Saving the best for last
The title of this week’s lesson is terribly misleading. To say, “all the rest is commentary” implies that we have now finished the important parts of Romans and what remains is of secondary significance at best. That would be like saying, “We’ve finished four quarters of the Super Bowl, the score is tied, and the rest doesn’t mean very much. It’s just sudden death overtime. No big deal.”
The fact that, with thirteen weeks to analyze sixteen chapters, our quarterly crowds three chapters into this last lesson also suggests that we’re not dealing with very important stuff here. But nothing could be further from the truth. This is the conclusion of Romans. This is where Paul has been headed all through the book. Up to this point has been commentary. Now we’ve reached the grand climax.
Romans 15 shows us that Paul had plans to go to Spain. He wanted Rome as home base for this daring mission, and he knew that to be a good support base the church needed to be unified. His passion for a unified church led him to go to Jerusalem first to take the collection of funds he had raised from the Gentiles for the Jews to symbolize the unity of Jew and Gentile in the Christian church. Paul also knew there were divisions at Rome that needed to be healed.

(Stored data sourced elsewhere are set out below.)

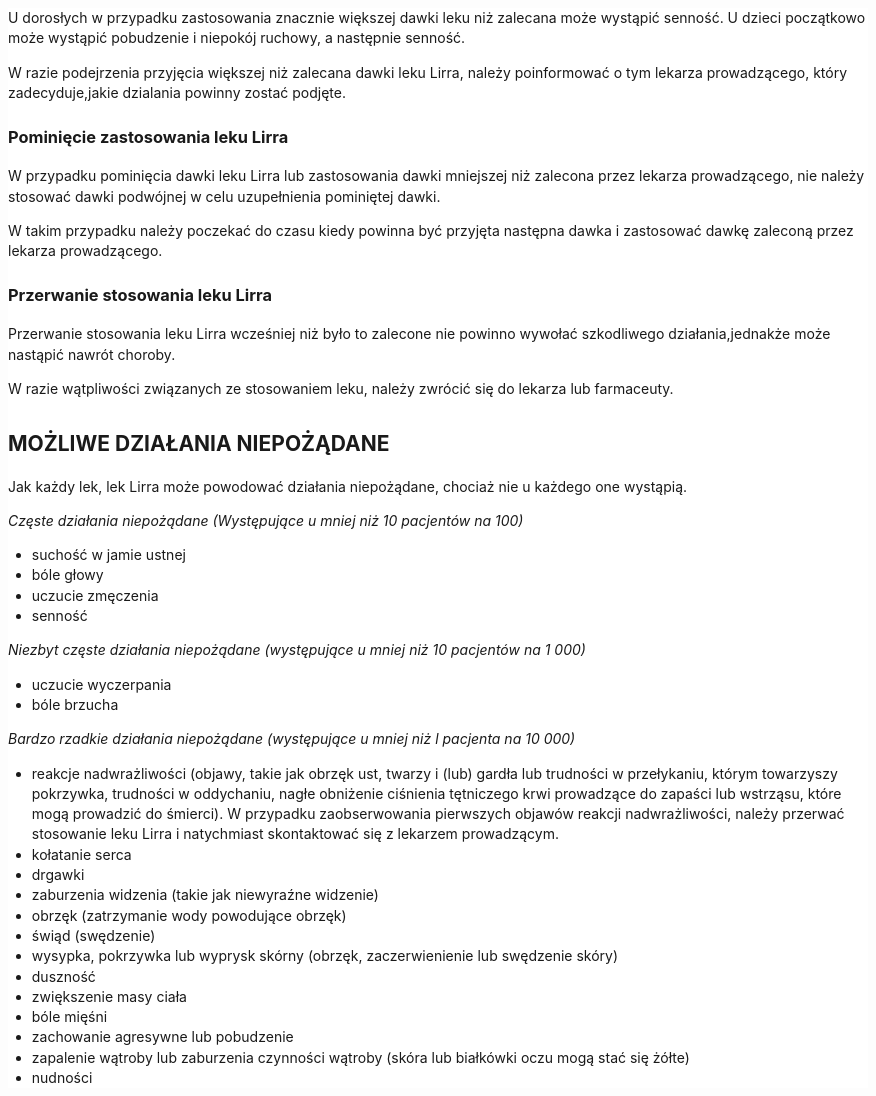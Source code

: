 U dorosłych w przypadku zastosowania znacznie większej dawki leku niż zalecana może wystąpić senność. U dzieci początkowo może wystąpić pobudzenie i niepokój ruchowy, a następnie senność.

W razie podejrzenia przyjęcia większej niż zalecana dawki leku Lirra, należy poinformować o tym lekarza prowadzącego, który zadecyduje,jakie dzialania powinny zostać podjęte.

### Pominięcie zastosowania leku Lirra

W przypadku pominięcia dawki leku Lirra lub zastosowania dawki mniejszej niż zalecona przez lekarza prowadzącego, nie należy stosować dawki podwójnej w celu uzupełnienia pominiętej dawki.

W takim przypadku należy poczekać do czasu kiedy powinna być przyjęta następna dawka i zastosować dawkę zaleconą przez lekarza prowadzącego.

### Przerwanie stosowania leku Lirra

Przerwanie stosowania leku Lirra wcześniej niż było to zalecone nie powinno wywołać szkodliwego działania,jednakże może nastąpić nawrót choroby.

W razie wątpliwości związanych ze stosowaniem leku, należy zwrócić się do lekarza lub farmaceuty.

MOŻLIWE DZIAŁANIA NIEPOŻĄDANE
-----------------------------

Jak każdy lek, lek Lirra może powodować działania niepożądane, chociaż nie u każdego one wystąpią.

*Częste działania niepożądane (Występujące u mniej niż 10 pacjentów na 100)*

-   suchość w jamie ustnej
-   bóle głowy
-   uczucie zmęczenia
-   senność

*Niezbyt częste działania niepożądane (występujące u mniej niż 10 pacjentów na 1 000)*

-   uczucie wyczerpania
-   bóle brzucha

*Bardzo rzadkie działania niepożądane (występujące u mniej niż l pacjenta na 10 000)*

-   reakcje nadwrażliwości (objawy, takie jak obrzęk ust, twarzy i (lub) gardła lub trudności w przełykaniu, którym towarzyszy pokrzywka, trudności w oddychaniu, nagłe obniżenie ciśnienia tętniczego krwi prowadzące do zapaści lub wstrząsu, które mogą prowadzić do śmierci). W przypadku zaobserwowania pierwszych objawów reakcji nadwrażliwości, należy przerwać stosowanie leku Lirra i natychmiast skontaktować się z lekarzem prowadzącym.
-   kołatanie serca
-   drgawki
-   zaburzenia widzenia (takie jak niewyraźne widzenie)
-   obrzęk (zatrzymanie wody powodujące obrzęk)
-   świąd (swędzenie)
-   wysypka, pokrzywka lub wyprysk skórny (obrzęk, zaczerwienienie lub swędzenie skóry)
-   duszność
-   zwiększenie masy ciała
-   bóle mięśni
-   zachowanie agresywne lub pobudzenie
-   zapalenie wątroby lub zaburzenia czynności wątroby (skóra lub białkówki oczu mogą stać się żółte)
-   nudności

Roman believers disputed about food and days (probably fast days, so that the dispute was over what to eat and when to eat it). Paul recognizes that they are divided, but he doesn’t try to get them all into one camp. He says, “Let all be fully convinced in their own minds.” I’m sure there were people who complained, “That’s the problem now. Everybody has their own opinion. We need Paul to give us the right answer.”
Paul, however, doesn’t do that. Instead he talks about how Christians should get along with each other when they don’t agree. The more strict (whom Paul calls the “weak”) should not point the finger of judgment at the less strict. And the less strict should not look down with scorn on the poor misguided strict people who were not as enlightened as they. In fact, the “strong” should be willing to give up their legitimate rights rather than hurt the “weak,” for to harm another person by what you do is wrong. And the weak should stick to their convictions. But both should welcome each other in the same way that Christ welcomed all of them.
Paul has been leading up to this grand climax all through the letter. Way back in chapter two he started showing the dangers of judging others. In chapter four he emphasized that Abraham was not “weak.” The whole emphasis on salvation through God’s grace and not human achievement served to put all Christians in the same boat, dependent on God alone, with nothing to boast about. With Christ as Savior of all (Paul emphasizes how all are saved in the same way throughout the book), no one has a special claim on God’s grace, and all can be brothers and sisters in Christ. Salvation by grace through faith isn’t a theoretical issue for Paul; it is the foundation for unity in Christ, and a community where all believers welcome each other, even when they disagree on some matters. The discussion about coming together in unity is not commentary. It is the climax.
Even if we can make the point about the crucial significance of chapters 14 and 15, however, it seems hard to find all that much redeeming value in chapter 16. It’s just a list of names, after all! Yet in many ways “just a list of names” is an insult to this vital chapter. You see, the goal of Paul’s message in Romans is community in Christ. Paul is a passionate pastor, not an abstract theologian. His goal is to see a community of believers who build up each other and grow in Christ, witnessing to the world around them about God’s grace and faithfulness.
That is exactly what chapter 16 is all about. Of course, since Paul had never been to Rome and wanted to see it become the support base for his mission to Spain, it was to his advantage of take advantage of all the personal connections he had in Rome, and since all roads really did lead to Rome in the first century, he knew many people whom he had met elsewhere who were now in Rome. But this list of names carries a lot more punch than that. Here is a reality check of what community in Christ actually means.
This list of names includes Jewish names, Roman names and Greek names. It includes people from all classes, both slaves and masters. This is true of the church in Rome to which Paul writes and of the church in the area of Corinth in Greece from which he writes. The juxtaposition of two names in his greetings from the church where he is says it all. In Romans 16:23 Paul says, “Erastus, who is the city’s director of public works, and our brother Quartus send you their greetings.” (TNIV ) Erastus is clearly an important person. An inscription found in Corinth mentions him and says that he gained his position by constructing a street at his own expense. He was obviously a person of means. On the other hand, the name Quartus was inevitably the name of a slave. It simply means “fourth,” and it was slaves who were named with numbers. But both names stand side by side in the same sentence.
So don’t say this is just a list of names, any more than the church directory of our congregation is just a list of names. Every one represents a person, saved by God’s grace. Every one has a story. Every one is a child of God. That’s what Romans is all about. The first chapters are commentary to lay the groundwork. The final chapters show Paul’s real concern, people living together in Jesus Christ.